Ведь они даже не могли слышать, как их прославляли, а я мог бы даже видеть воочию свою славу. (XXV) Поэтому бешенство твое, Клодий, пошло на убыль, нападки твои были тщетны; ведь на то, чтобы довести меня до моего тяжелого положения, были затрачены все силы всех злодеев. Несправедливость была так велика и потрясения так сильны, что не оставляли места для новой жестокости.
(65) Ближайшим соратником моим был Катон. Что тебе было делать? Положение не допускало, чтобы тот, кто был связан со мной дружбой, разделил со мной также и несправедливость, постигшую меня. Что ты мог сделать? Выпроводить его для сбора денег на Кипре?[1424] Пожива пропадает, но найдется другая. Лишь бы удалить его отсюда! Так ненавистного Марка Катона, словно в виде милости, высылают на Кипр. Изгоняют двоих, которых бесчестные люди не могли видеть, — одного, оказав ему позорнейший почет, другого, ввергнув его в почетнейшее несчастье. (66) А дабы вы знали, что Клодий всегда был врагом не людям, а доблестям, я скажу, что он, изгнав меня, удалив Катона, обратился именно против того человека, по чьему совету и с чьей помощью он, как говорил, и сделал все то, что совершил, и делал все то, что совершал: он понимал, что Гней Помпей, который, как он видел, по всеобщему признанию главенствовал среди граждан, в дальнейшем не станет потворствовать его бешенству. Клодий, вырвав хитростью из-под охраны Помпея его пленного врага[1425], сына одного царя, приятеля своего, оскорбив храбрейшего мужа этим беззаконием, надеялся сразиться с ним при помощи тех же войск, против которых я отказался биться, так как это представляло опасность для честных людей; вначале Клодий рассчитывал на помощь консулов; впоследствии Габиний расторг этот союз, но Писон все-таки остался верен ему. (67) Вы видели, какие побоища он устроил тогда, какие избиения камнями, скольких людей он запугал, как легко было ему — хотя наиболее стойкие люди из числа его сторонников тогда уже покинули его — мечом и беспрерывными кознями лишить Гнея Помпея возможности бывать на форуме и в Курии и принудить его оставаться дома. На основании этого можете судить, как велика была та сила, когда она возникла и была собрана, коль скоро она внушила ужас Гнею Помпею, уже рассеянная и уничтоженная.

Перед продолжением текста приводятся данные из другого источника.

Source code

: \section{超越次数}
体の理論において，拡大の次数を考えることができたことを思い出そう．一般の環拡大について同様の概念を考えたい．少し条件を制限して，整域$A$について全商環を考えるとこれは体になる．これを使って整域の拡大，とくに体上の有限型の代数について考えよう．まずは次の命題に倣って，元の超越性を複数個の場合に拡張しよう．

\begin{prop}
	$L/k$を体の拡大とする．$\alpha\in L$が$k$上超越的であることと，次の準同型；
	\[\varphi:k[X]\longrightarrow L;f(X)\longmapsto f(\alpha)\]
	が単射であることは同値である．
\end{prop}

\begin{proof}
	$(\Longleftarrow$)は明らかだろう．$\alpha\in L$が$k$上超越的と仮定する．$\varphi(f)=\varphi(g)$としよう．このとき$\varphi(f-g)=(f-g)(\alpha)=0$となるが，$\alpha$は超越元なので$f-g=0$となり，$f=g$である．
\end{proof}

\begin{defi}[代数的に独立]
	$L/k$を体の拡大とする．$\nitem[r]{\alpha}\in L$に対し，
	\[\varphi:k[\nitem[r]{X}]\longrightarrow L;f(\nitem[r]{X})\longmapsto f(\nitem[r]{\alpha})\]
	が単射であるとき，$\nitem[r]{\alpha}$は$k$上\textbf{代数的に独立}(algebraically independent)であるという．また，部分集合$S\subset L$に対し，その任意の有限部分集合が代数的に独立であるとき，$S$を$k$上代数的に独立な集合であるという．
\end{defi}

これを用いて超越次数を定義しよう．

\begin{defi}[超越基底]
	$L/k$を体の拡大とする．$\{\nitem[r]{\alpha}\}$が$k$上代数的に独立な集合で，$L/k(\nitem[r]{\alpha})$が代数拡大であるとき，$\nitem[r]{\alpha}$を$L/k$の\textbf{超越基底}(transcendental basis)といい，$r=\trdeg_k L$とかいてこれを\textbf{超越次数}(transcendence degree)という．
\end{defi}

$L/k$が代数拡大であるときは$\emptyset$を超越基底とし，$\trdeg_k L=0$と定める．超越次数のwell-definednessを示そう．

(XXVI, 68) Поняв это, Луций Котта, дальновиднейший муж и лучший друг государству, мне и правде, в январские календы внес предложение[1426]; он не счел нужным вносить закон о моем возвращении из изгнания. Он сказал, что я проявил заботу о государстве, отступил перед бурей, вам и другим гражданам оказался лучшим другом, чем себе и своим родным, что я был изгнан насильственно, оружием, беспримерным самовластьем[1427], после вербовки людей, произведенной в расчете на резню; что о лишении меня гражданских прав никакого предложения нельзя было внести, что ни одной записи, составленной согласно закону, не было, поэтому ничто не может иметь силы; что все было совершено вопреки законам и обычаю предков, опрометчиво, беспорядочно, насильственно и безумно и что, будь это законом, ни консулам нельзя было бы докладывать сенату, ни ему самому — вносить предложение[1428]; но так как ныне происходит и то, и другое, то не надо принимать постановления о том, чтобы обо мне был проведен закон, дабы то, что законом не являлось, не было признано таковым. Более справедливого, более строгого, более честного, более полезного для государства предложения быть не могло. Ведь тем, что злодеяние и безумие Клодия были заклеймены, подобное бедствие для государства предотвращалось и на будущее время. (69) Да и Гней Помпей, который внес насчет меня весьма лестное предложение, и вы, понтифики, защитившие меня своим мнением и авторитетом, не могли не понять, что это отнюдь не закон, а скорее пламя, вспыхнувшее в связи с событиями, преступный интердикт[1429], голос безумия.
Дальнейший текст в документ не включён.